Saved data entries
-------------------------
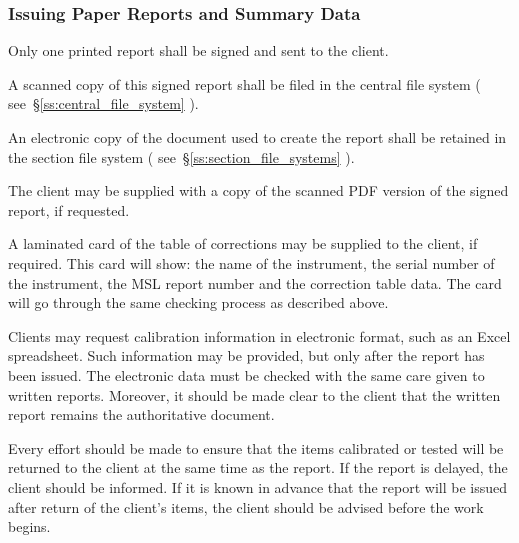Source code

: \subsubsection{Issuing Paper Reports and Summary Data}

Only one printed report shall be signed and sent to the client. 

A scanned copy of this signed report shall be filed in the central file system ( see~\S\ref{ss:central_file_system} ). 

An electronic copy of the document used to create the report shall be retained in the section file system ( see~\S\ref{ss:section_file_systems} ). 
   
The client may be supplied with a copy of the scanned PDF version of the signed report, if requested.

A laminated card of the table of corrections may be supplied to the client, if required.  This card will show: the name of the instrument, the serial number of the instrument, the MSL report number and the correction table data.  The card will go through the same checking process as described above.

Clients may request calibration information in electronic format, such as an Excel spreadsheet. Such information may be provided, but only after the report has been issued. The electronic data must be checked with the same care given to written reports. Moreover, it should be made clear to the client that the written report remains the authoritative document. 

Every effort should be made to ensure that the items calibrated or tested will be returned to the client at the same time as the report. If the report is delayed, the client should be informed. If it is known in advance that the report will be issued after return of the client’s items, the client should be advised before the work begins.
-------------------------
Exercise details
Copy whichever lines above contain the string "file".

Your solution
A scanned copy of this signed report shall be filed in the central file system ( see~\S\ref{ss:central_file_system} ). 
An electronic copy of the document used to create the report shall be retained in the section file system ( see~\S\ref{ss:section_file_systems} ). 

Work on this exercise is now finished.